そうだ、あなた忙しいから私、妖精ヘルパーさん
頼んどいたげる!
その間、私もリフレッシュして旅行に行ってくるわ💛」
「お、おいお前、忙しい俺を放っといてどこへ行く気だ。
誰と行く気だ。はっ浮気旅行かっ」
「いやぁねぇ。魔女仲間と憂さ晴らし旅行よう。
あなたにかまってもらえない寂しさを紛らわしてくるわ♪」
そうなのだ。俺の奥様は魔女なのだ。
「うう、何か納得いかないけれど、家族サービスできない
罪悪感から許す」
「お仕事ひと段落ついたら二人で旅行に行きましょ」
「あ、妖精ヘルパーさん今晩から入れるって。
じゃぁ、今から旅行に行ってきまーす」
「以前から計画立ててたのかぁ」
「だって、あなた仕事仕事で全然伝えられなかったんだもん」
そう言い残して奥様は旅行に言ってしまわれた。
さて、泣いていても仕事の手はゆるめずに
(ノД`)・゜・。しくしく一人で夕飯を食べようとすると、
なんという事でしょう。
食卓の上には既に並んでいるでおじゃる。
おいしそうな和食。

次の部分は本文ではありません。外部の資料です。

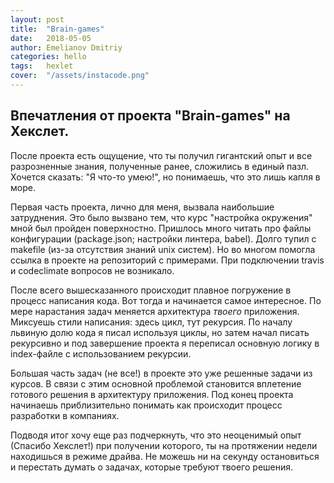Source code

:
 ```yaml
---
layout: post
title:  "Brain-games"
date:   2018-05-05
author: Emelianov Dmitriy
categories: hello
tags:	hexlet
cover:  "/assets/instacode.png"
---
```


## Впечатления от проекта "Brain-games" на Хекслет.

После проекта есть ощущение, что ты получил гигантский опыт и все разрозненные знания, полученные ранее, сложились в единый пазл. Хочется сказать: "Я что-то умею!", но понимаешь, что это лишь капля в море.

Первая часть проекта, лично для меня, вызвала наибольшие затруднения. Это было вызвано тем, что курс "настройка окружения" мной был пройден поверхностно. Пришлось много читать про файлы конфигурации (package.json; настройки линтера, babel). Долго тупил с makefile (из-за отсутствия знаний unix систем). Но во многом помогла ссылка в проекте на репозиторий с примерами. При подключении travis и codeclimate вопросов не возникало.

После всего вышесказанного происходит плавное погружение в процесс написания кода. Вот тогда и начинается самое интересное. По мере нарастания задач меняется архитектура *твоего* приложения. Миксуешь стили написания: здесь цикл, тут рекурсия. По началу львиную долю кода я писал используя циклы, но затем начал писать рекурсивно и под завершение проекта я переписал основную логику в index-файле с использованием рекурсии.

Большая часть задач (не все!) в проекте это уже решенные задачи из курсов. В связи с этим основной проблемой становится вплетение готового решения в архитектуру приложения. Под конец проекта начинаешь приблизительно понимать как происходит процесс разработки в компаниях.

Подводя итог хочу еще раз подчеркнуть, что это неоценимый опыт (Спасибо Хекслет!) при получении которого, ты на протяжении недели находишься в режиме драйва. Не можешь ни на секунду остановиться и перестать думать о задачах, которые требуют твоего решения.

きらきら光るシャケがまぶしい。
「は、もしかして妖精さんが作ってくれたのか」
しかし姿は見えない。
俺は妖精さんと神羅万象に感謝しておいしくいただいた。
それからも姿は見えねど、朝、優しく起こされ
美味な朝食が並び、家に帰れば清掃が行き届いている我が家。
お風呂に入って、背中を誰かが洗う感覚があったが、
えらいこっちゃなところまで現れそうでさすがにそこは
ノーセンキュウ。
おれは、妖精ヘルパーさんの仕事ぶりに大変満足した。
でも、だんだん奥様がいないのが寂しくなってきた。
そして、
「ただいまー」
仕事が一段落着いたころ、奥様が帰って来た。
お土産をみせようとしゃべり始めた奥様を
抱きしめ黙らせる。
「妖精ヘルパーさんどうだった」
奥様が真っ赤になって尋ねる。
「良かったよ。だけど君がいないのが寂しかった。
それにしてもあんな優秀なヘルパーさん
お高いんじゃなかったのかい」
すると奥様がウィンクして、
「大丈夫。以前、仕事で妖精族のヘマの後始末を
したお詫びだから」
奥様は魔女だ。有能な魔女だ。
だけど俺だけのしっかりしていて優しい奥様なのだった。